The arrangement with Cintra on the I-35 corridor also is expected to serve as a blueprint for development of the I69 corridor and for other corridors that the Texas Department of Transportation has designated as “highpriority.” The Texas work on the I-69 corridor will be part of a national plan to develop more than 1,600 miles of proposed or existing connector highways from Port Huron, Michigan, on the Canadian border, to the Mexican border in Texas. The I-69 corridor will be developed as part of the Trans-Texas Corridor network with private financing. Additional corridors are planned and requests for proposals for additional routes will be assigned priorities based on the needs in Texas.
The TTC envisions each corridor having separate lanes for cars and trucks (as many as six for cars and four for trucks), high-speed commuter railways, freight railways, oil and gas pipelines, water lines, transmission lines for electricity and telecommunications and even broadband lines. The proposed corridors, which may be as wide as a quarter of a mile, will connect every corner of the state while skirting the perimeters of major urban areas. Most state road projects have been funded in the past out of revenues from fuel taxes. In contrast, the TTC website says, “We have purposely left project funding flexible to encourage creative ideas that will maximize revenues and ensure significant private participation in financing the TTC. We want to combine the best of private sector business practices with the best in government to deliver a worldclass transportation system.”
In the last couple months, several other states have also moved to encourage new road construction using PPPs.
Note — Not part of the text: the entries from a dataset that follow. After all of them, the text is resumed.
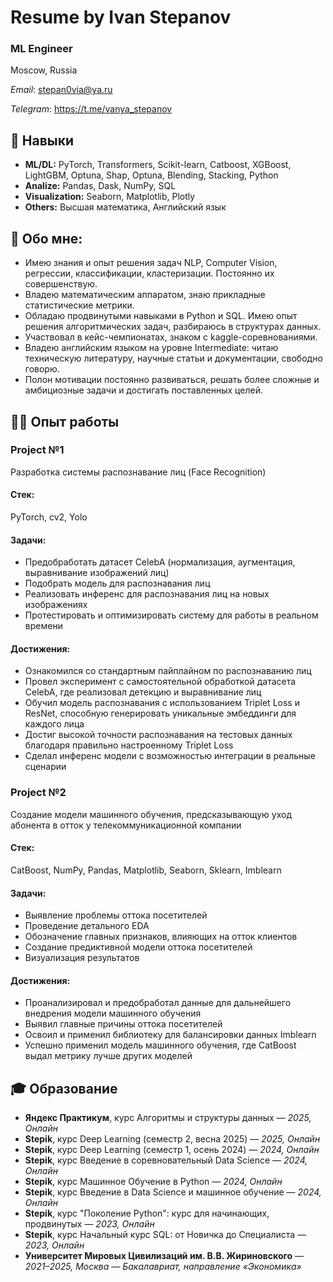 # Resume by Ivan Stepanov
### ML Engineer
Moscow, Russia

*Email*: stepan0via@ya.ru

*Telegram*: https://t.me/vanya_stepanov

## 🔎 Навыки
- **ML/DL:** PyTorch, Transformers, Scikit-learn, Catboost, XGBoost, LightGBM, Optuna, Shap, Optuna, Blending, Stacking, Python
- **Analize:** Pandas, Dask, NumPy, SQL 
- **Visualization:** Seaborn, Matplotlib, Plotly
- **Others:** Высшая математика, Английский язык

## 📝 Обо мне:
- Имею знания и опыт решения задач NLP, Computer Vision, регрессии, классификации, кластеризации. Постоянно их совершенствую.
- Владею математическим аппаратом, знаю прикладные статистические метрики.
- Обладаю продвинутыми навыками в Python и SQL. Имею опыт решения алгоритмических задач, разбираюсь в структурах данных. 
- Участвовал в кейс-чемпионатах, знаком с kaggle-соревнованиями.
- Владею английским языком на уровне Intermediate: читаю техническую литературу, научные статьи и документации, свободно говорю. 
- Полон мотивации постоянно развиваться, решать более сложные и амбициозные задачи и достигать поставленных целей.
  
## 👨‍💻 Опыт работы
### Project №1
Разработка системы распознавание лиц (Face Recognition)
#### Стек:
PyTorch, cv2, Yolo
#### Задачи:
- Предобработать датасет CelebA (нормализация, аугментация, выравнивание изображений лиц)
- Подобрать модель для распознавания лиц
- Реализовать инференс для распознавания лиц на новых изображениях
- Протестировать и оптимизировать систему для работы в реальном времени
#### Достижения:
- Ознакомился со стандартным пайплайном по распознаванию лиц
- Провел эксперимент с самостоятельной обработкой датасета CelebA, где реализовал детекцию и выравнивание лиц
- Обучил модель распознавания с использованием Triplet Loss и ResNet, способную генерировать уникальные эмбеддинги для каждого лица
- Достиг высокой точности распознавания на тестовых данных благодаря правильно настроенному Triplet Loss
- Сделал инференс модели с возможностью интеграции в реальные сценарии 
 
### Project №2
Создание модели машинного обучения, предсказывающую уход абонента в отток у телекоммуникационной компании
#### Стек:
CatBoost, NumPy, Pandas, Matplotlib, Seaborn, Sklearn, Imblearn 
#### Задачи:
- Выявление проблемы оттока посетителей
- Проведение детального EDA
- Обозначение главных признаков, влияющих на отток клиентов
- Создание предиктивной модели оттока посетителей
- Визуализация результатов
#### Достижения:
- Проанализировал и предобработал данные для дальнейшего внедрения   модели машинного обучения
- Выявил главные причины оттока посетителей
- Освоил и применил библиотеку для балансировки данных Imblearn
- Успешно применил модель машинного обучения, где CatBoost выдал метрику лучше других моделей

## 🎓 Образование
- **Яндекс Практикум**, курс Алгоритмы и структуры данных — *2025, Онлайн*
- **Stepik**, курс Deep Learning (семестр 2, весна 2025) — *2025, Онлайн*
- **Stepik**, курс Deep Learning (семестр 1, осень 2024) — *2024, Онлайн*
- **Stepik**, курс Введение в соревновательный Data Science — *2024, Онлайн*
- **Stepik**, курс Машинное Обучение в Python — *2024, Онлайн*
- **Stepik**, курс Введение в Data Science и машинное обучение — *2024, Онлайн*
- **Stepik**, курс "Поколение Python": курс для начинающих, продвинутых — *2023, Онлайн*
- **Stepik**, курс Начальный курс SQL: от Новичка до Специалиста — *2023, Онлайн*
- **Университет Мировых Цивилизаций им. В.В. Жириновского** — *2021–2025, Москва* — *Бакалавриат, направление «Экономика»*


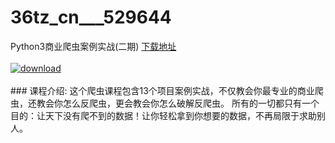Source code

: # 36tz_cn___529644
Python3商业爬虫案例实战(二期)
[下载地址](http://www.36tz.cn/article/529644 "下载地址")
<br/></br>[![download](http://36tz.cn/muke_img/2019_12_1-44-300x206.png "下载地址")](http://www.36tz.cn/article/529644 "下载地址")
<br/></br>### 课程介绍:
这个爬虫课程包含13个项目案例实战，不仅教会你最专业的商业爬虫，还教会你怎么反爬虫，更会教会你怎么破解反爬虫。
所有的一切都只有一个目的：让天下没有爬不到的数据！让你轻松拿到你想要的数据，不再局限于求助别人。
A bill before the California state assembly (AB-850) would amend existing toll road enabling legislation in California that expired on January 1, 2003. The expired legislation has been criticized for being too restrictive and for putting too much responsibility on the private sector without guaranteeing enough state support. The expired legislation limited the number of projects that could be developed; initially only four pilot projects were authorized and this number was subsequently reduced to two pilot projects. The old legislation also required that the authorized projects be developed by the private sector without significant cooperation from the state. AB-850 would not limit the number of projects, but permitted “transportation projects” would be limited to toll lanes, mixed-flow toll lanes and free lanes, “dedicated exclusive truck lanes” and shared High-Occupancy Vehicle (HOV) lanes (although HOVs must be given free passage under the proposed legislation). AB-850 also allows for more cooperation between public and private partners. For qualifying projects, AB-850 would authorize “comprehensive development franchise agreements” among the California Department of Transportation and public and private entities.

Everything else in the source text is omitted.